Usar laptops sobre las piernas puede aumentar la temperatura escrotal lo suficiente como para afectar la producción de esperma con el tiempo; esto es principalmente un problema de calor más que de radiación. La evidencia sobre la radiación electromagnética de los teléfonos móviles y la salud del esperma es menos concluyente, con algunos estudios que encuentran asociaciones con menor motilidad y mayor fragmentación del ADN, y otros que no encuentran efectos significativos. Como precaución, mantener los teléfonos fuera de los bolsillos del pantalón y evitar usar laptops directamente sobre las piernas es una medida razonable y de bajo costo.

P: ¿Qué es la fragmentación del ADN espermático y es importante?

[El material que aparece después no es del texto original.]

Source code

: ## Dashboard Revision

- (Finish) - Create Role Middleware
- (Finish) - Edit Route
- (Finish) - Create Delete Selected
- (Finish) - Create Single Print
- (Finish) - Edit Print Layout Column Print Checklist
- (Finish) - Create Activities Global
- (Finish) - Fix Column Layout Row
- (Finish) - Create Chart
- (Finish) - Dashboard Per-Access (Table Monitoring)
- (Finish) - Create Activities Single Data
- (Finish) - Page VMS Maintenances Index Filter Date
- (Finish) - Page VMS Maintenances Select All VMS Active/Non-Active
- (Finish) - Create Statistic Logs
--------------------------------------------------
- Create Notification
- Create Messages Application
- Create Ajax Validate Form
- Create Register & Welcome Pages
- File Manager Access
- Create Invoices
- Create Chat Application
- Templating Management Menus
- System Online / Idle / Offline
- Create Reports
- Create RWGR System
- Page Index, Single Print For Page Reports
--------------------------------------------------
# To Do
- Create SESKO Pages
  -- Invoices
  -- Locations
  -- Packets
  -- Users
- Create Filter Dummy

La fragmentación del ADN espermático se refiere a rupturas o daños en las cadenas de ADN que llevan los espermatozoides. Niveles altos de fragmentación pueden afectar la fertilización, el desarrollo del embrión y la implantación, y están asociados con mayores tasas de aborto espontáneo, incluso cuando los valores estándar del análisis de semen parecen normales. La fragmentación del ADN puede ser causada por estrés oxidativo, tabaquismo, infecciones, edad, exposición al calor y varicocele. La suplementación con antioxidantes y tratar las causas subyacentes puede reducir los niveles de fragmentación.

P: ¿Cuándo debo consultar a un médico sobre la fertilidad masculina?

Si tú y tu pareja han tenido relaciones sexuales regulares sin protección durante 12 meses sin concebir (o 6 meses si tu pareja tiene más de 35 años), es adecuado buscar consejo médico. Ambos deben ser evaluados: un análisis de semen para el hombre y una evaluación hormonal/ovárica para la mujer. Los hombres también deben consultar al médico antes si tienen factores de riesgo conocidos, como antecedentes de testículos no descendidos, lesión o cirugía testicular, orquitis por paperas o síntomas de desequilibrio hormonal (bajo deseo sexual, fatiga, reducción del vello corporal).